Dataset excerpts

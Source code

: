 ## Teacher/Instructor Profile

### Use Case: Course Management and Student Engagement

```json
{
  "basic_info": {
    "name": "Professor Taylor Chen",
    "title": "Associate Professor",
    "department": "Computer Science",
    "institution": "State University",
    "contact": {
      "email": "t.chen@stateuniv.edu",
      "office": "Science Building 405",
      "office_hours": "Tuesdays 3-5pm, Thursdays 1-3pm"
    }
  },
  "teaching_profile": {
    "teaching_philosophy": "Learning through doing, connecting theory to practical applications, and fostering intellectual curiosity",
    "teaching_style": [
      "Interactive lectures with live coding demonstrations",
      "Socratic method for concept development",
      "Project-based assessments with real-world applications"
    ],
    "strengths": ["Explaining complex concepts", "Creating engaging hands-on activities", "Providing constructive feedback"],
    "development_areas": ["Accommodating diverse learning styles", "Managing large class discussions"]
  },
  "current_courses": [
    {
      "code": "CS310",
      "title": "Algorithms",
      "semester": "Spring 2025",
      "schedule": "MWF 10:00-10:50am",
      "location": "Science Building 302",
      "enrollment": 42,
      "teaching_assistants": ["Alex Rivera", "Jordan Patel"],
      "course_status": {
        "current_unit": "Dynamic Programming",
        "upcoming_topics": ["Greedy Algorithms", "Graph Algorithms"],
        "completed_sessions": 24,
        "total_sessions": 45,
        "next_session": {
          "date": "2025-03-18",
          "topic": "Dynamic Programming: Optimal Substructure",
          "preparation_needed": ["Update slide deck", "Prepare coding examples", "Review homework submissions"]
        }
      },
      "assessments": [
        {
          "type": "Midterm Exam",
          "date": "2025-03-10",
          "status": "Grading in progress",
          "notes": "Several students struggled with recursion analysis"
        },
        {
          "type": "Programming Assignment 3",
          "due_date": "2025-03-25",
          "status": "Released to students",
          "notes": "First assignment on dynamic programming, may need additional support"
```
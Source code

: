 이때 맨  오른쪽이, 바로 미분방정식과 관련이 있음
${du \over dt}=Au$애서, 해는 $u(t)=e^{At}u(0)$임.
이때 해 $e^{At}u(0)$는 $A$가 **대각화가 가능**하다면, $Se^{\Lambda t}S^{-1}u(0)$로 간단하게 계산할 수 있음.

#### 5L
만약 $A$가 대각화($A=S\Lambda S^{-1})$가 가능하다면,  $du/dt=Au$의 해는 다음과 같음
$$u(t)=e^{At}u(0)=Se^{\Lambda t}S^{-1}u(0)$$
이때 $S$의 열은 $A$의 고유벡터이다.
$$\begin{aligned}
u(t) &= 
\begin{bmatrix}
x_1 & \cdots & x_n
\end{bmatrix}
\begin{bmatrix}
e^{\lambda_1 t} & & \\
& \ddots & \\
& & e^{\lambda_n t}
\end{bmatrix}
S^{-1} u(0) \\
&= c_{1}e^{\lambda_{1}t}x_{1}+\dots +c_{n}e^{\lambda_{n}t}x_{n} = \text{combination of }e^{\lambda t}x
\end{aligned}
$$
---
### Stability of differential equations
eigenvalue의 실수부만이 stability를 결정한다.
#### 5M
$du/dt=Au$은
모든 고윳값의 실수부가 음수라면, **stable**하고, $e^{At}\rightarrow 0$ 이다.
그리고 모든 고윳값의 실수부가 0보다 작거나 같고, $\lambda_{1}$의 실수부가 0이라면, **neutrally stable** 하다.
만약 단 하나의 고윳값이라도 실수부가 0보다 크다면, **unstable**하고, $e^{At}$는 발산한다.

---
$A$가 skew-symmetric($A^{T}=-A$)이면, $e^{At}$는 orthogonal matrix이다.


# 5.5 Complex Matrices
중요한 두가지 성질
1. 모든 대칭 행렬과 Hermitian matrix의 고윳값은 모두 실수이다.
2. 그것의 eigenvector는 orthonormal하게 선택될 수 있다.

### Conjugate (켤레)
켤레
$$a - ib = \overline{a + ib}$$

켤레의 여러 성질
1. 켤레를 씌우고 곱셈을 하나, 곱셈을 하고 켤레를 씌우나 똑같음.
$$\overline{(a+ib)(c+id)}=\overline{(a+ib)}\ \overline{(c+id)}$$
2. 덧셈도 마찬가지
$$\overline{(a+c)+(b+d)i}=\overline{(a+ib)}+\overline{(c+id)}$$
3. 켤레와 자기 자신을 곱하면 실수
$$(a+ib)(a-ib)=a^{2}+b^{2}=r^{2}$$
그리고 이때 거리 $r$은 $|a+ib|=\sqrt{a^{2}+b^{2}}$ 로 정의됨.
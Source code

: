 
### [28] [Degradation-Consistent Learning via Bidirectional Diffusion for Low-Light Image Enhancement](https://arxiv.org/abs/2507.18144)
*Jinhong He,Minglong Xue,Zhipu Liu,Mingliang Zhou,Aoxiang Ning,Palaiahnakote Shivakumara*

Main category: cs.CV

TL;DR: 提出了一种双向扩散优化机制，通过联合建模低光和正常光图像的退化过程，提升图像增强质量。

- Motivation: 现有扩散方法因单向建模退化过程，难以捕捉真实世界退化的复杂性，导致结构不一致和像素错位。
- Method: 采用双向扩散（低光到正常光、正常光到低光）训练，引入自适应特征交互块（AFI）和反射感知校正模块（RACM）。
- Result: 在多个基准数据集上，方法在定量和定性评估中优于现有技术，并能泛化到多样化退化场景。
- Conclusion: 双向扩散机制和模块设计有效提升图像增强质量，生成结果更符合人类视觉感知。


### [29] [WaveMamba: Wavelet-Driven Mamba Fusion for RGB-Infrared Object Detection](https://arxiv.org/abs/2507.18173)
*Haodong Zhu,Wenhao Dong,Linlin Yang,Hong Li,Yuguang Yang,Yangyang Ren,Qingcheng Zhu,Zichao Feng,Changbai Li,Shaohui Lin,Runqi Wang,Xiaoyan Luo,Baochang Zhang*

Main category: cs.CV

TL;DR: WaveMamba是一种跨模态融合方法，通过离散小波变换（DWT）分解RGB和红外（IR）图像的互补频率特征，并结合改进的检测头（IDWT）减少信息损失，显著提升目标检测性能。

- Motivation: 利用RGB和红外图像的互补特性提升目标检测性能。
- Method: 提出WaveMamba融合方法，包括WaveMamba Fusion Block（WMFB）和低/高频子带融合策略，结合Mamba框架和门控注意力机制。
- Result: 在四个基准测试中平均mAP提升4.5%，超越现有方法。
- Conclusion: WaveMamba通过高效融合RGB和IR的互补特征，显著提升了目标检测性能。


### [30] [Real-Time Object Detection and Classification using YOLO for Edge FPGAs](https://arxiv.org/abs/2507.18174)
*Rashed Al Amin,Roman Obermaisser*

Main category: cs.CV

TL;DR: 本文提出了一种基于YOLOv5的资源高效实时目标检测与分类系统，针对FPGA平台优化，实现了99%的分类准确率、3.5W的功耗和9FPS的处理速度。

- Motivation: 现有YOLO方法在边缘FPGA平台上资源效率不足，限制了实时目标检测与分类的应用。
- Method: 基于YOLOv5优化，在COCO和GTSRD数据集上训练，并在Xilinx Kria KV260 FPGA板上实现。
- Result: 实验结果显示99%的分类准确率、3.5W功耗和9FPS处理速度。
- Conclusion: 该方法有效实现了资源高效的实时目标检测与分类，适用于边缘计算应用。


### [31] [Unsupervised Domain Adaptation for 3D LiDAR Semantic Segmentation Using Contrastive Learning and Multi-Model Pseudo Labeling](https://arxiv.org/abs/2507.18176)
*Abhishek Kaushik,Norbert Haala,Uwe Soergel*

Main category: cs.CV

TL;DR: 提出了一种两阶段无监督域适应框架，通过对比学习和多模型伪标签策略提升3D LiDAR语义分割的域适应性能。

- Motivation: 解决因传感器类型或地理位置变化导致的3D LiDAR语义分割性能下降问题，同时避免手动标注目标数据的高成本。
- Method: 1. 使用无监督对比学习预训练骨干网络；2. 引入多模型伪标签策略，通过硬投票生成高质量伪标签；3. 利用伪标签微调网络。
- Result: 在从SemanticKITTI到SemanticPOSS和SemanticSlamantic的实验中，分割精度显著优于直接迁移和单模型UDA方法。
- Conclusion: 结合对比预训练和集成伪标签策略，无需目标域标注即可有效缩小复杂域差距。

Exercise goal
Say the number of lines in the records above that include the string "overline", and no more.

Your response
3